*** Opening of Record set ***

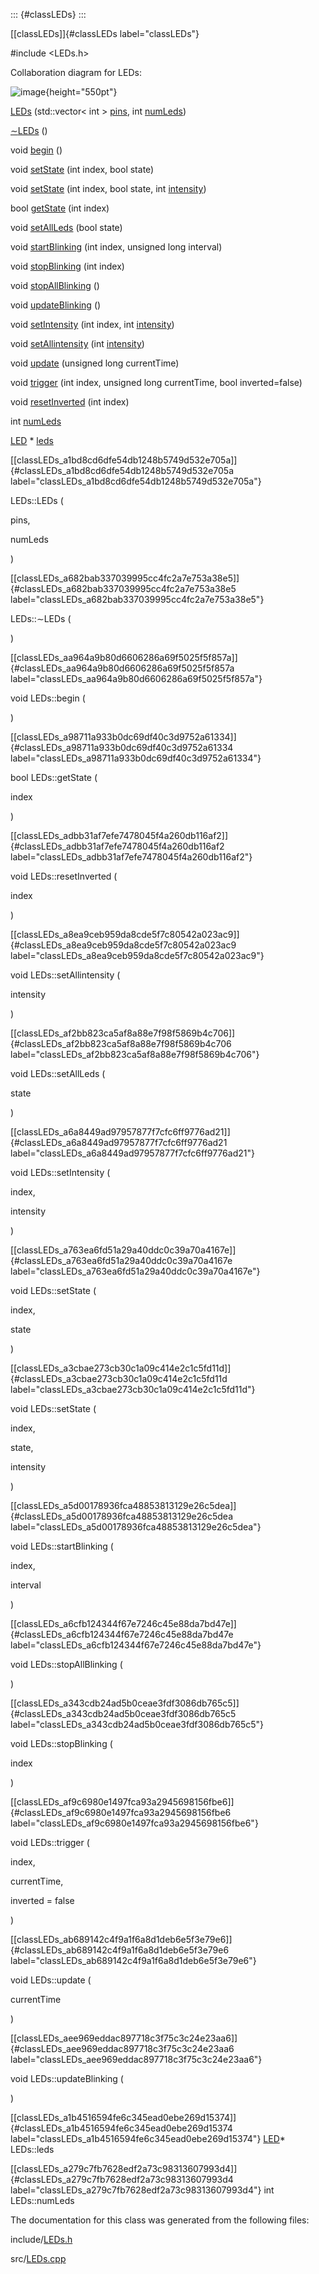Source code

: ::: {#classLEDs}
:::

[\[classLEDs\]]{#classLEDs label="classLEDs"}

\#include $<$LEDs.h$>$

Collaboration diagram for LEDs:

![image](classLEDs__coll__graph){height="550pt"}

[LEDs](#classLEDs_a1bd8cd6dfe54db1248b5749d532e705a) (std::vector$<$ int
$>$ [pins](#main_8cpp_a782432745fd904139737a67cfe18cc45), int
[numLeds](#classLEDs_a279c7fb7628edf2a73c98313607993d4))

[$\sim$LEDs](#classLEDs_a682bab337039995cc4fc2a7e753a38e5) ()

void [begin](#classLEDs_aa964a9b80d6606286a69f5025f5f857a) ()

void [setState](#classLEDs_a763ea6fd51a29a40ddc0c39a70a4167e) (int
index, bool state)

void [setState](#classLEDs_a3cbae273cb30c1a09c414e2c1c5fd11d) (int
index, bool state, int
[intensity](#main_8cpp_a299ec0c42ccc5a2d79d1739428ac3210))

bool [getState](#classLEDs_a98711a933b0dc69df40c3d9752a61334) (int
index)

void [setAllLeds](#classLEDs_af2bb823ca5af8a88e7f98f5869b4c706) (bool
state)

void [startBlinking](#classLEDs_a5d00178936fca48853813129e26c5dea) (int
index, unsigned long interval)

void [stopBlinking](#classLEDs_a343cdb24ad5b0ceae3fdf3086db765c5) (int
index)

void [stopAllBlinking](#classLEDs_a6cfb124344f67e7246c45e88da7bd47e) ()

void [updateBlinking](#classLEDs_aee969eddac897718c3f75c3c24e23aa6) ()

void [setIntensity](#classLEDs_a6a8449ad97957877f7cfc6ff9776ad21) (int
index, int [intensity](#main_8cpp_a299ec0c42ccc5a2d79d1739428ac3210))

void [setAllintensity](#classLEDs_a8ea9ceb959da8cde5f7c80542a023ac9)
(int [intensity](#main_8cpp_a299ec0c42ccc5a2d79d1739428ac3210))

void [update](#classLEDs_ab689142c4f9a1f6a8d1deb6e5f3e79e6) (unsigned
long currentTime)

void [trigger](#classLEDs_af9c6980e1497fca93a2945698156fbe6) (int index,
unsigned long currentTime, bool inverted=false)

void [resetInverted](#classLEDs_adbb31af7efe7478045f4a260db116af2) (int
index)

int [numLeds](#classLEDs_a279c7fb7628edf2a73c98313607993d4)

[LED](#classLED) $\ast$
[leds](#classLEDs_a1b4516594fe6c345ead0ebe269d15374)

[\[classLEDs\_a1bd8cd6dfe54db1248b5749d532e705a\]]{#classLEDs_a1bd8cd6dfe54db1248b5749d532e705a
label="classLEDs_a1bd8cd6dfe54db1248b5749d532e705a"}

LEDs::LEDs (

pins,

numLeds

)

[\[classLEDs\_a682bab337039995cc4fc2a7e753a38e5\]]{#classLEDs_a682bab337039995cc4fc2a7e753a38e5
label="classLEDs_a682bab337039995cc4fc2a7e753a38e5"}

LEDs::$\sim$LEDs (

)

[\[classLEDs\_aa964a9b80d6606286a69f5025f5f857a\]]{#classLEDs_aa964a9b80d6606286a69f5025f5f857a
label="classLEDs_aa964a9b80d6606286a69f5025f5f857a"}

void LEDs::begin (

)

[\[classLEDs\_a98711a933b0dc69df40c3d9752a61334\]]{#classLEDs_a98711a933b0dc69df40c3d9752a61334
label="classLEDs_a98711a933b0dc69df40c3d9752a61334"}

bool LEDs::getState (

index

)

[\[classLEDs\_adbb31af7efe7478045f4a260db116af2\]]{#classLEDs_adbb31af7efe7478045f4a260db116af2
label="classLEDs_adbb31af7efe7478045f4a260db116af2"}

void LEDs::resetInverted (

index

)

[\[classLEDs\_a8ea9ceb959da8cde5f7c80542a023ac9\]]{#classLEDs_a8ea9ceb959da8cde5f7c80542a023ac9
label="classLEDs_a8ea9ceb959da8cde5f7c80542a023ac9"}

void LEDs::setAllintensity (

intensity

)

[\[classLEDs\_af2bb823ca5af8a88e7f98f5869b4c706\]]{#classLEDs_af2bb823ca5af8a88e7f98f5869b4c706
label="classLEDs_af2bb823ca5af8a88e7f98f5869b4c706"}

void LEDs::setAllLeds (

state

)

[\[classLEDs\_a6a8449ad97957877f7cfc6ff9776ad21\]]{#classLEDs_a6a8449ad97957877f7cfc6ff9776ad21
label="classLEDs_a6a8449ad97957877f7cfc6ff9776ad21"}

void LEDs::setIntensity (

index,

intensity

)

[\[classLEDs\_a763ea6fd51a29a40ddc0c39a70a4167e\]]{#classLEDs_a763ea6fd51a29a40ddc0c39a70a4167e
label="classLEDs_a763ea6fd51a29a40ddc0c39a70a4167e"}

void LEDs::setState (

index,

state

)

[\[classLEDs\_a3cbae273cb30c1a09c414e2c1c5fd11d\]]{#classLEDs_a3cbae273cb30c1a09c414e2c1c5fd11d
label="classLEDs_a3cbae273cb30c1a09c414e2c1c5fd11d"}

void LEDs::setState (

index,

state,

intensity

)

[\[classLEDs\_a5d00178936fca48853813129e26c5dea\]]{#classLEDs_a5d00178936fca48853813129e26c5dea
label="classLEDs_a5d00178936fca48853813129e26c5dea"}

void LEDs::startBlinking (

index,

interval

)

[\[classLEDs\_a6cfb124344f67e7246c45e88da7bd47e\]]{#classLEDs_a6cfb124344f67e7246c45e88da7bd47e
label="classLEDs_a6cfb124344f67e7246c45e88da7bd47e"}

void LEDs::stopAllBlinking (

)

[\[classLEDs\_a343cdb24ad5b0ceae3fdf3086db765c5\]]{#classLEDs_a343cdb24ad5b0ceae3fdf3086db765c5
label="classLEDs_a343cdb24ad5b0ceae3fdf3086db765c5"}

void LEDs::stopBlinking (

index

)

[\[classLEDs\_af9c6980e1497fca93a2945698156fbe6\]]{#classLEDs_af9c6980e1497fca93a2945698156fbe6
label="classLEDs_af9c6980e1497fca93a2945698156fbe6"}

void LEDs::trigger (

index,

currentTime,

inverted = false

)

[\[classLEDs\_ab689142c4f9a1f6a8d1deb6e5f3e79e6\]]{#classLEDs_ab689142c4f9a1f6a8d1deb6e5f3e79e6
label="classLEDs_ab689142c4f9a1f6a8d1deb6e5f3e79e6"}

void LEDs::update (

currentTime

)

[\[classLEDs\_aee969eddac897718c3f75c3c24e23aa6\]]{#classLEDs_aee969eddac897718c3f75c3c24e23aa6
label="classLEDs_aee969eddac897718c3f75c3c24e23aa6"}

void LEDs::updateBlinking (

)

[\[classLEDs\_a1b4516594fe6c345ead0ebe269d15374\]]{#classLEDs_a1b4516594fe6c345ead0ebe269d15374
label="classLEDs_a1b4516594fe6c345ead0ebe269d15374"}
[LED](#classLED)$\ast$ LEDs::leds

[\[classLEDs\_a279c7fb7628edf2a73c98313607993d4\]]{#classLEDs_a279c7fb7628edf2a73c98313607993d4
label="classLEDs_a279c7fb7628edf2a73c98313607993d4"} int LEDs::numLeds

The documentation for this class was generated from the following files:

include/[LEDs.h](#LEDs_8h)

src/[LEDs.cpp](#LEDs_8cpp)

*** Close of Record set ***

Only lines of the material that contain the word "stopBlinking" belong in the answer; copy each one.

Exercise answer:
void [stopBlinking](#classLEDs_a343cdb24ad5b0ceae3fdf3086db765c5) (int
void LEDs::stopBlinking (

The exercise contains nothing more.